Reproduce the entries below exactly, but only from the line containing "Remoto key handler" to the line containing "## Configuration", inclusive.

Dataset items
= = =

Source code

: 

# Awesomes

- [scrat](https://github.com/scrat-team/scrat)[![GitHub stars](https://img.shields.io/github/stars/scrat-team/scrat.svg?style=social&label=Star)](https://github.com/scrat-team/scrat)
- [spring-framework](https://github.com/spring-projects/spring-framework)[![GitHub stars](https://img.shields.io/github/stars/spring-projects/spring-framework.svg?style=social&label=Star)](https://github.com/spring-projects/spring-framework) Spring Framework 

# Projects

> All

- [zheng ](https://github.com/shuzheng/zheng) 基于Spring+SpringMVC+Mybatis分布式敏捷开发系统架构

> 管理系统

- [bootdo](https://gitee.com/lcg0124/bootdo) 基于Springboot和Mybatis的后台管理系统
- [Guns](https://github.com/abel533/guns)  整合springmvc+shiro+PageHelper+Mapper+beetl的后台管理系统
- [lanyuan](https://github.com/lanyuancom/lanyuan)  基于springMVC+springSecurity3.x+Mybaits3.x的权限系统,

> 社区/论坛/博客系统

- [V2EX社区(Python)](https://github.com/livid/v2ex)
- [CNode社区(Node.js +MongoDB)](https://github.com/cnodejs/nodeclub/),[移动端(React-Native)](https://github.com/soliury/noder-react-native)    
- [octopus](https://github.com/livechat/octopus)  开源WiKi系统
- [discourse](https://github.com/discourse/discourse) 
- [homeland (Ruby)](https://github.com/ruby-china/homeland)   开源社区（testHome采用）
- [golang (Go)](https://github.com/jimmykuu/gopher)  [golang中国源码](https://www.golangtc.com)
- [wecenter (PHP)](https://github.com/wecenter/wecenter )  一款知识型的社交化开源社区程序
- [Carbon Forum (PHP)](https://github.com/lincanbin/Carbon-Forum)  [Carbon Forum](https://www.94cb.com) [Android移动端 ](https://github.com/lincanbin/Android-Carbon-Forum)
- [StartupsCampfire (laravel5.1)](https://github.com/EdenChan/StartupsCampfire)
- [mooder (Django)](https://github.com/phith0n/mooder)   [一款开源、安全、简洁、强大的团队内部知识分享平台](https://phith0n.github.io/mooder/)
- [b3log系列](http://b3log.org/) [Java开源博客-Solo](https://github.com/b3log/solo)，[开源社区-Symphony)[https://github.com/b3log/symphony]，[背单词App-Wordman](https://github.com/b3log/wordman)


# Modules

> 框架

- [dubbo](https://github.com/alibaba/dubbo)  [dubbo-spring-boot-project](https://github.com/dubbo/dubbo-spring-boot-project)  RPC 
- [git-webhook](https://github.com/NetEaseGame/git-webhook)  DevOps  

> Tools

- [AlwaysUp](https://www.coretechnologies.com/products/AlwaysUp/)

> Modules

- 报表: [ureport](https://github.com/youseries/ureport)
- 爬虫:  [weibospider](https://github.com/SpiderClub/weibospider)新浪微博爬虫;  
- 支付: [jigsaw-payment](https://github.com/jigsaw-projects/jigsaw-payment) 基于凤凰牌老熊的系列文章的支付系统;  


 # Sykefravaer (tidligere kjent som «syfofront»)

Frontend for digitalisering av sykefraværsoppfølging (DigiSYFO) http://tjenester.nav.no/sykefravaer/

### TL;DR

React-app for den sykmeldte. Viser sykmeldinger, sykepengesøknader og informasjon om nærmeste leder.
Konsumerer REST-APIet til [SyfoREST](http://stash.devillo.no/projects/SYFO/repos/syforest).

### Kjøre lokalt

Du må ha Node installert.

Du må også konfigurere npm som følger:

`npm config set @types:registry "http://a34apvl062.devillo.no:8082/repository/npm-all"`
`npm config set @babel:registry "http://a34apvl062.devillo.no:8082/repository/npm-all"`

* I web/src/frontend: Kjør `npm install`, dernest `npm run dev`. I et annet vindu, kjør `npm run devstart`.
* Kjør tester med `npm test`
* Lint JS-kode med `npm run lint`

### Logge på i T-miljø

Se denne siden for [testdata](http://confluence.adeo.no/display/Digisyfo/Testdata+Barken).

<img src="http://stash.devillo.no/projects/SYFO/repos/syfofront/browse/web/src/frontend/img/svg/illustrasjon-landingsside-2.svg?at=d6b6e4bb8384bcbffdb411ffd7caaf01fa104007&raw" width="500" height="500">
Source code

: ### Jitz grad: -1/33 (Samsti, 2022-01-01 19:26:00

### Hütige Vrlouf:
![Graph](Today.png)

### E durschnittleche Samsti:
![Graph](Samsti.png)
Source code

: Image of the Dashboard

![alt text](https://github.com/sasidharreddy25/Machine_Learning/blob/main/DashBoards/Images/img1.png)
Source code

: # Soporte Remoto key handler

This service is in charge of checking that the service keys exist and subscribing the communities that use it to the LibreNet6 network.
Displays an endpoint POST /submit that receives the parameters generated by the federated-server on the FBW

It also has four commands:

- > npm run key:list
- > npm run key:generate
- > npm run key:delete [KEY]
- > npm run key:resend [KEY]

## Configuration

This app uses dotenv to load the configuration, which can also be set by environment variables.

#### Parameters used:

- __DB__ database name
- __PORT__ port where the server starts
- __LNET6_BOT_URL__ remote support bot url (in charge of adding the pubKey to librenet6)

= = =

* [Answer area]
: # Soporte Remoto key handler

This service is in charge of checking that the service keys exist and subscribing the communities that use it to the LibreNet6 network.
Displays an endpoint POST /submit that receives the parameters generated by the federated-server on the FBW

It also has four commands:

- > npm run key:list
- > npm run key:generate
- > npm run key:delete [KEY]
- > npm run key:resend [KEY]

## Configuration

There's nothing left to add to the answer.